____ Material supplied
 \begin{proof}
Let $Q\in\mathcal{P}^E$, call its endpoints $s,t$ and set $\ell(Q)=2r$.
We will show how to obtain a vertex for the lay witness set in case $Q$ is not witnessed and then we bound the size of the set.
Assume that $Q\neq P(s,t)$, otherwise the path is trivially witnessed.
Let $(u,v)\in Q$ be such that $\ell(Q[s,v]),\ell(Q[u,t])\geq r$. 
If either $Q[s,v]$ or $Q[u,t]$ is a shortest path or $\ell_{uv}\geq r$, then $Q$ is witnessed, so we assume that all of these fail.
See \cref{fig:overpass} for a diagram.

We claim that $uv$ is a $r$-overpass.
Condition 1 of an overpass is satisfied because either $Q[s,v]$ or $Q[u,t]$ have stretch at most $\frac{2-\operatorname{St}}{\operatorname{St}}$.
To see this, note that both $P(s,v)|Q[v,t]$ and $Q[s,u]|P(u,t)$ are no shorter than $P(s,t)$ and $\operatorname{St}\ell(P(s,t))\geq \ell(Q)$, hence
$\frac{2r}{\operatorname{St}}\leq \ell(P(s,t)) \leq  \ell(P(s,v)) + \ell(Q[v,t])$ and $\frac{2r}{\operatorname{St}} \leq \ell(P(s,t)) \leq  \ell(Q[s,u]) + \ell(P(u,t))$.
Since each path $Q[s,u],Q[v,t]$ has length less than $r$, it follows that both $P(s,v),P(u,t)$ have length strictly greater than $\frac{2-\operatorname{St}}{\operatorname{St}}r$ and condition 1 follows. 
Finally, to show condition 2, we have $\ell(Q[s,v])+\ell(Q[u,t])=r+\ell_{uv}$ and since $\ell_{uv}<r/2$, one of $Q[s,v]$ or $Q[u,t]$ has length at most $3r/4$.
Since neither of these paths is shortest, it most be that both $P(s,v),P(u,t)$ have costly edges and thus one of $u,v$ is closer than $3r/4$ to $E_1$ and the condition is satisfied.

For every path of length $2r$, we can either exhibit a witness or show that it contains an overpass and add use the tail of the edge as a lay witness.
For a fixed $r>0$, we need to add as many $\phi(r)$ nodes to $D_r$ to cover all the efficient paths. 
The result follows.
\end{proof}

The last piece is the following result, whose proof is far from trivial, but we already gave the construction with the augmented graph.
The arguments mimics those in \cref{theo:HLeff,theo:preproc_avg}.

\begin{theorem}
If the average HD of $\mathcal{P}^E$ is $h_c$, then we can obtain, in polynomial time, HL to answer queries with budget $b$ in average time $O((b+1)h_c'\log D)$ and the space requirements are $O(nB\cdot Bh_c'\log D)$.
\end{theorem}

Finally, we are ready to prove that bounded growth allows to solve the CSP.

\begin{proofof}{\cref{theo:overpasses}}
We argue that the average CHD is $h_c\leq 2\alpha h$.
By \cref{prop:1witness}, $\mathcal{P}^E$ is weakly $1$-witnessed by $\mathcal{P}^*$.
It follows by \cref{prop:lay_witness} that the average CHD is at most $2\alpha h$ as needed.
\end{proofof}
________
▶ **Aim of the exercise**:
When you answer, set down the entries above precisely as they read.

▶ **Completed exercise**:
 \begin{proof}
Let $Q\in\mathcal{P}^E$, call its endpoints $s,t$ and set $\ell(Q)=2r$.
We will show how to obtain a vertex for the lay witness set in case $Q$ is not witnessed and then we bound the size of the set.
Assume that $Q\neq P(s,t)$, otherwise the path is trivially witnessed.
Let $(u,v)\in Q$ be such that $\ell(Q[s,v]),\ell(Q[u,t])\geq r$. 
If either $Q[s,v]$ or $Q[u,t]$ is a shortest path or $\ell_{uv}\geq r$, then $Q$ is witnessed, so we assume that all of these fail.
See \cref{fig:overpass} for a diagram.

We claim that $uv$ is a $r$-overpass.
Condition 1 of an overpass is satisfied because either $Q[s,v]$ or $Q[u,t]$ have stretch at most $\frac{2-\operatorname{St}}{\operatorname{St}}$.
To see this, note that both $P(s,v)|Q[v,t]$ and $Q[s,u]|P(u,t)$ are no shorter than $P(s,t)$ and $\operatorname{St}\ell(P(s,t))\geq \ell(Q)$, hence
$\frac{2r}{\operatorname{St}}\leq \ell(P(s,t)) \leq  \ell(P(s,v)) + \ell(Q[v,t])$ and $\frac{2r}{\operatorname{St}} \leq \ell(P(s,t)) \leq  \ell(Q[s,u]) + \ell(P(u,t))$.
Since each path $Q[s,u],Q[v,t]$ has length less than $r$, it follows that both $P(s,v),P(u,t)$ have length strictly greater than $\frac{2-\operatorname{St}}{\operatorname{St}}r$ and condition 1 follows. 
Finally, to show condition 2, we have $\ell(Q[s,v])+\ell(Q[u,t])=r+\ell_{uv}$ and since $\ell_{uv}<r/2$, one of $Q[s,v]$ or $Q[u,t]$ has length at most $3r/4$.
Since neither of these paths is shortest, it most be that both $P(s,v),P(u,t)$ have costly edges and thus one of $u,v$ is closer than $3r/4$ to $E_1$ and the condition is satisfied.

For every path of length $2r$, we can either exhibit a witness or show that it contains an overpass and add use the tail of the edge as a lay witness.
For a fixed $r>0$, we need to add as many $\phi(r)$ nodes to $D_r$ to cover all the efficient paths. 
The result follows.
\end{proof}

The last piece is the following result, whose proof is far from trivial, but we already gave the construction with the augmented graph.
The arguments mimics those in \cref{theo:HLeff,theo:preproc_avg}.

\begin{theorem}
If the average HD of $\mathcal{P}^E$ is $h_c$, then we can obtain, in polynomial time, HL to answer queries with budget $b$ in average time $O((b+1)h_c'\log D)$ and the space requirements are $O(nB\cdot Bh_c'\log D)$.
\end{theorem}

Finally, we are ready to prove that bounded growth allows to solve the CSP.

\begin{proofof}{\cref{theo:overpasses}}
We argue that the average CHD is $h_c\leq 2\alpha h$.
By \cref{prop:1witness}, $\mathcal{P}^E$ is weakly $1$-witnessed by $\mathcal{P}^*$.
It follows by \cref{prop:lay_witness} that the average CHD is at most $2\alpha h$ as needed.
\end{proofof}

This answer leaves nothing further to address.